Woche für Woche am Donnerstag ist Herbert Engelmayr, der Leiter der Arge Armut, im Schlachthof Wels Anlaufstelle für Menschen, denen es an Notwendigem fehlt. Es geht um Mietrückstände, Delogierungsgefahr, nicht leistbare Reparaturkosten ... So auch letzte Woche, als unter anderem eine alleinerziehende Frau mit drei Kindern kam. Sie hat Mietrückstand und weiß nicht, woher sie das Geld nehmen soll. Oder ein Haftentlassener, den die Caritas betreut. Er könnte eine Wohnung beziehen – aber es fehlt ihm an Geld für die verlangte Kaution von 1500 Euro.

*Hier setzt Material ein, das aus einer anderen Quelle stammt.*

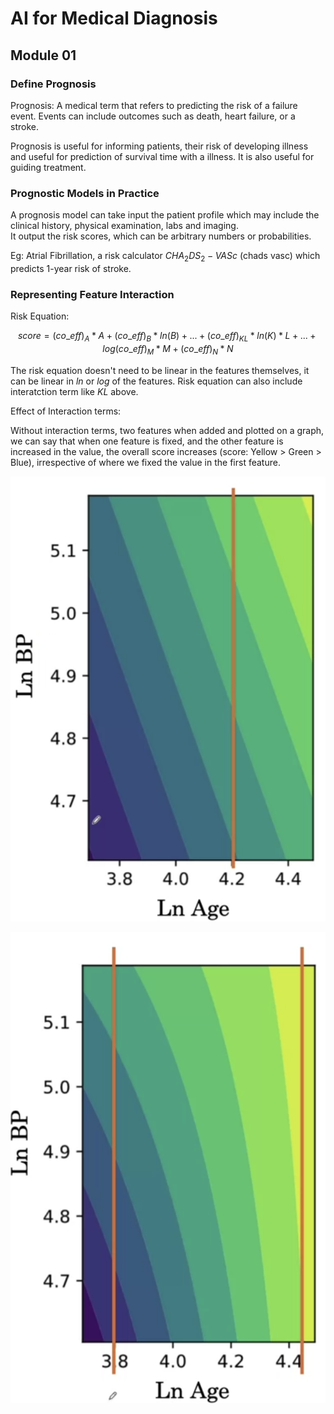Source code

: # AI for Medical Diagnosis

## Module 01

### Define Prognosis

Prognosis: A medical term that refers to predicting the risk of a failure event. Events can include outcomes such as death, heart failure, or a stroke. 

Prognosis is useful for informing patients, their risk of developing illness and useful for prediction of survival time with a illness. It is also useful for guiding treatment.

### Prognostic Models in Practice

A prognosis model can take input the patient profile which may include the clinical history, physical examination, labs and imaging.  
It output the risk scores, which can be arbitrary numbers or probabilities.

Eg: Atrial Fibrillation, a risk calculator $CHA_2DS_2-VASc$ (chads vasc) which predicts 1-year risk of stroke.

### Representing Feature Interaction

Risk Equation:

$$
score = (co\_eff)_A * A + (co\_eff)_B * ln(B) + ... + (co\_eff)_{KL} * ln(K) * L + ... + log(co\_eff)_M * M + (co\_eff)_N * N
$$

The risk equation doesn't need to be linear in the features themselves, it can be linear in $ln$ or $log$ of the features. Risk equation can also include interatction term like $KL$ above.

Effect of Interaction terms:

Without interaction terms, two features when added and plotted on a graph, we can say that when one feature is fixed, and the other feature is increased in the value, the overall score increases (score: Yellow > Green > Blue), irrespective of where we fixed the value in the first feature.

![](./images/WithoutInteraction.png)

    


![](./images/WithInteraction.png)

Ausschließlich mit Spenden. In Wels sind die Hilfe gebenden Einrichtungen gut vernetzt – Caritas, Hilfswerk, Pfarren ... und eben die Arge Armut. Diese bilden eine Handvoll Menschen. Sie kommen ein paar Mal im Jahr zusammen und beraten, wie sie helfen können. Niemand bekommt Bargeld. Immer wieder werden Lebensmittelgutscheine ausgegeben. Sr. Rosmarie Falkner von den Vöcklabrucker Franziskanerinnen arbeitet besonders mit der Arge zusammen. Diese finanziert ihre Hilfe auschließlich aus Spenden. Jährlich greift sie mit etwa 8.000 Euro armen Menschen unter die Arme.